*** Dataset entries Section Begins ***

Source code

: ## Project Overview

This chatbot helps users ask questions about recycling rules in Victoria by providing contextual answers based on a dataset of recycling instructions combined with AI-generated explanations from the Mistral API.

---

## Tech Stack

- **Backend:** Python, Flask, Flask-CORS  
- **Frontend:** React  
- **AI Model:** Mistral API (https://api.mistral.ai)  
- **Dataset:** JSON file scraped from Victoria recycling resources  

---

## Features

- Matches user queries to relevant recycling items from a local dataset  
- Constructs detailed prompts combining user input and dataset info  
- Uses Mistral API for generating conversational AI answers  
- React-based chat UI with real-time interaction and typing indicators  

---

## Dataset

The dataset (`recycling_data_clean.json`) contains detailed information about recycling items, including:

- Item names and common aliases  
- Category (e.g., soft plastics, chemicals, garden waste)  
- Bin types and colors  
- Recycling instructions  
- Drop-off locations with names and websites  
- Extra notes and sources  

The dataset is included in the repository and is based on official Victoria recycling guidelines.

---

*** Dataset entries Section Ends ***

■ **Exercise objective**: Reproduce the entries above in full, precisely as written.

■ **Response to the task**:
Source code

: ## Project Overview

This chatbot helps users ask questions about recycling rules in Victoria by providing contextual answers based on a dataset of recycling instructions combined with AI-generated explanations from the Mistral API.

---

## Tech Stack

- **Backend:** Python, Flask, Flask-CORS  
- **Frontend:** React  
- **AI Model:** Mistral API (https://api.mistral.ai)  
- **Dataset:** JSON file scraped from Victoria recycling resources  

---

## Features

- Matches user queries to relevant recycling items from a local dataset  
- Constructs detailed prompts combining user input and dataset info  
- Uses Mistral API for generating conversational AI answers  
- React-based chat UI with real-time interaction and typing indicators  

---

## Dataset

The dataset (`recycling_data_clean.json`) contains detailed information about recycling items, including:

- Item names and common aliases  
- Category (e.g., soft plastics, chemicals, garden waste)  
- Bin types and colors  
- Recycling instructions  
- Drop-off locations with names and websites  
- Extra notes and sources  

The dataset is included in the repository and is based on official Victoria recycling guidelines.

---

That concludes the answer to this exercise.